> EXERCISE GOAL: Starting from the line in which "Some of the criteria that" appears, output every line down to the last line of the data below, exactly and without anything more.

> DATA FOR THE TASK:
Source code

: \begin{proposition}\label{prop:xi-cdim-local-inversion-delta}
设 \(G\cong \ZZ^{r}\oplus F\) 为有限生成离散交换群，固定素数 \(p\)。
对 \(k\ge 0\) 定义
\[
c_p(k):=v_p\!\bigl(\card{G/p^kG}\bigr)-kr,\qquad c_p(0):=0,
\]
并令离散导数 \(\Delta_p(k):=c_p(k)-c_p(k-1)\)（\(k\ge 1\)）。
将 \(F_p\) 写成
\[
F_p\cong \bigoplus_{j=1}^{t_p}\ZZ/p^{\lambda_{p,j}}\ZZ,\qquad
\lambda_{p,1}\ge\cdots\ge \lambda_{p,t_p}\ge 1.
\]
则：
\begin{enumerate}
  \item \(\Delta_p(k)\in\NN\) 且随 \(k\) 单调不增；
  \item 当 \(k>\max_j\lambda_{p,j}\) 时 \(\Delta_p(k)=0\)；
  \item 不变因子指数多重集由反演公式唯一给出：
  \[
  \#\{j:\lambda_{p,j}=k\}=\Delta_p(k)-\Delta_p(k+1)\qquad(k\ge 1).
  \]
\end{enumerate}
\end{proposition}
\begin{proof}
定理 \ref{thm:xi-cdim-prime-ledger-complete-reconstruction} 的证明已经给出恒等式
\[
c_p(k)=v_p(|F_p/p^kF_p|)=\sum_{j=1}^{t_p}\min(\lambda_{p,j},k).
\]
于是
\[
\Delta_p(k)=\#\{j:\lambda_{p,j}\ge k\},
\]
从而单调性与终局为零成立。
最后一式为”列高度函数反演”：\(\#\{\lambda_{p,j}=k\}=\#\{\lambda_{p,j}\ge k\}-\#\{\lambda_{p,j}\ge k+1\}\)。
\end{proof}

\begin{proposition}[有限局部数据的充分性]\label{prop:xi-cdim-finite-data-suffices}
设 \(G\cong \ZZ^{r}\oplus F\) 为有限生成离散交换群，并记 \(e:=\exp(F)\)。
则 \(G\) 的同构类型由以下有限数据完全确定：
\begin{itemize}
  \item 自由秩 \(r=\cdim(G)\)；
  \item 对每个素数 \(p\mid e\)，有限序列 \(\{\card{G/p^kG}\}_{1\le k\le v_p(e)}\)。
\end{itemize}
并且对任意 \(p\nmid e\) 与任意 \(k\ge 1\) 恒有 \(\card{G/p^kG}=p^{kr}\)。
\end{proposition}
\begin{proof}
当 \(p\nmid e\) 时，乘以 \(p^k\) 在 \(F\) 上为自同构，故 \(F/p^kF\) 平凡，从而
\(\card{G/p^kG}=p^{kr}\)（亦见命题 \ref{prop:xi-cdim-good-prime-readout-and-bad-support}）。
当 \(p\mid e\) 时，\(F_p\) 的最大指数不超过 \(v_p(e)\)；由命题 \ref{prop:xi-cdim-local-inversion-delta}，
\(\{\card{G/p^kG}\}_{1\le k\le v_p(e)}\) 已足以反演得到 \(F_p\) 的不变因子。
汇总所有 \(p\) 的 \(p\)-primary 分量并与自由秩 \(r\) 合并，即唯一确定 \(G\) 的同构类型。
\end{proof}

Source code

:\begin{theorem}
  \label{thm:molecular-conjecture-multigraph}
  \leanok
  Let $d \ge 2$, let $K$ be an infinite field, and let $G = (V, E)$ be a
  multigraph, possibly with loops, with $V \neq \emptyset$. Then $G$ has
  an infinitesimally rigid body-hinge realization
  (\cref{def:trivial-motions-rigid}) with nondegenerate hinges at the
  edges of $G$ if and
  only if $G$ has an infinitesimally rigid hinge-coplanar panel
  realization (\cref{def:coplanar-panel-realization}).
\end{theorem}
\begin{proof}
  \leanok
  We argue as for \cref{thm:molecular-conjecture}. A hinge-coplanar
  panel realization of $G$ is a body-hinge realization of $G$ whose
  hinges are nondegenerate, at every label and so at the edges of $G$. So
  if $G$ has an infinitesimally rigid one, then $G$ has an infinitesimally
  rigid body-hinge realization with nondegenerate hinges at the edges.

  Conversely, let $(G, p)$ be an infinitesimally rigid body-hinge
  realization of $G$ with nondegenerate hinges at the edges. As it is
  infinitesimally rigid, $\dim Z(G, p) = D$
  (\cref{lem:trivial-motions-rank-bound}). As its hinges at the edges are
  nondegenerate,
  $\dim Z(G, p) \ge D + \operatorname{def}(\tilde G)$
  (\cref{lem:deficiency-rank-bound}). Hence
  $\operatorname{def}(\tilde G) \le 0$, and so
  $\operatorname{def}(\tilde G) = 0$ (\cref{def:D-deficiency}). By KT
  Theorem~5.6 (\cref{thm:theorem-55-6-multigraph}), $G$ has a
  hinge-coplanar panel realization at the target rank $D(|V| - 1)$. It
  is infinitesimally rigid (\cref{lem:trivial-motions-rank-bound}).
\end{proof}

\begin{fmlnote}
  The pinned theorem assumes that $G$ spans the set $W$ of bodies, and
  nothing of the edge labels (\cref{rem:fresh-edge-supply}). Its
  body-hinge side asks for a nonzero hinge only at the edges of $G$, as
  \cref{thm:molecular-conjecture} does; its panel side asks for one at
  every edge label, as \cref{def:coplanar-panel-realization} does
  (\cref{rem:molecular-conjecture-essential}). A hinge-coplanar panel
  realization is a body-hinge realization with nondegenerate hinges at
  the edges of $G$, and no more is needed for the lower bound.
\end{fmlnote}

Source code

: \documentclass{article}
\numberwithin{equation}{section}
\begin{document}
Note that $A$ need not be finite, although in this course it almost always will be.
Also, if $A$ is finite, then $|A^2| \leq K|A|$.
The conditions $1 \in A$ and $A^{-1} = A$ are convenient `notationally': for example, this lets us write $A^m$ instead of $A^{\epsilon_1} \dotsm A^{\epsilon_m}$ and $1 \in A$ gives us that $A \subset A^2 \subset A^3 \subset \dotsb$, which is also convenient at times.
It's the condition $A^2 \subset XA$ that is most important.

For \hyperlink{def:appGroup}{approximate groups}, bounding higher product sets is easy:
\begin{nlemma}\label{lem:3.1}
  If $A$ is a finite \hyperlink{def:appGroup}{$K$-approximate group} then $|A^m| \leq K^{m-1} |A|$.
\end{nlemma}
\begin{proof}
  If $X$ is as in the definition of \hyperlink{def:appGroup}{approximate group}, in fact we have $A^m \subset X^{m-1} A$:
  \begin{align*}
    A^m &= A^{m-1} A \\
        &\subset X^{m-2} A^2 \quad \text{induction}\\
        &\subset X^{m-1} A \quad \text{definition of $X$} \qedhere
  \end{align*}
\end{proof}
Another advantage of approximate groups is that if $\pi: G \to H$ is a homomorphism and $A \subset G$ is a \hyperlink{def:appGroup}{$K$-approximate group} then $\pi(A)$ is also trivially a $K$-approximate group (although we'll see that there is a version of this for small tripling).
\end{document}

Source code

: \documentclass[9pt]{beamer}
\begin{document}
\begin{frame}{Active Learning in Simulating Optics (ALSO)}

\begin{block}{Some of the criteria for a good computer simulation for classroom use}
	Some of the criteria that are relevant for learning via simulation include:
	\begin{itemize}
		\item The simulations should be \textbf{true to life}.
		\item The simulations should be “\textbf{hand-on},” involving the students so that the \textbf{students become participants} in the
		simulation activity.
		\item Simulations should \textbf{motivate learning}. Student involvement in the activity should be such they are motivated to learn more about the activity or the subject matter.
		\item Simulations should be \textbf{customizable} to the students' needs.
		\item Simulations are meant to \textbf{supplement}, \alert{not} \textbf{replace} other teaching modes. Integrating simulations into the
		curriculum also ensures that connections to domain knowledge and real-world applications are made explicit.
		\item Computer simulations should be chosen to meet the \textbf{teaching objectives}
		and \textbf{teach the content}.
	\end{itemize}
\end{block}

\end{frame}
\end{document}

> RESULT FOR THIS TASK:
	Some of the criteria that are relevant for learning via simulation include:
	\begin{itemize}
		\item The simulations should be \textbf{true to life}.
		\item The simulations should be “\textbf{hand-on},” involving the students so that the \textbf{students become participants} in the
		simulation activity.
		\item Simulations should \textbf{motivate learning}. Student involvement in the activity should be such they are motivated to learn more about the activity or the subject matter.
		\item Simulations should be \textbf{customizable} to the students' needs.
		\item Simulations are meant to \textbf{supplement}, \alert{not} \textbf{replace} other teaching modes. Integrating simulations into the
		curriculum also ensures that connections to domain knowledge and real-world applications are made explicit.
		\item Computer simulations should be chosen to meet the \textbf{teaching objectives}
		and \textbf{teach the content}.
	\end{itemize}
\end{block}

\end{frame}
\end{document}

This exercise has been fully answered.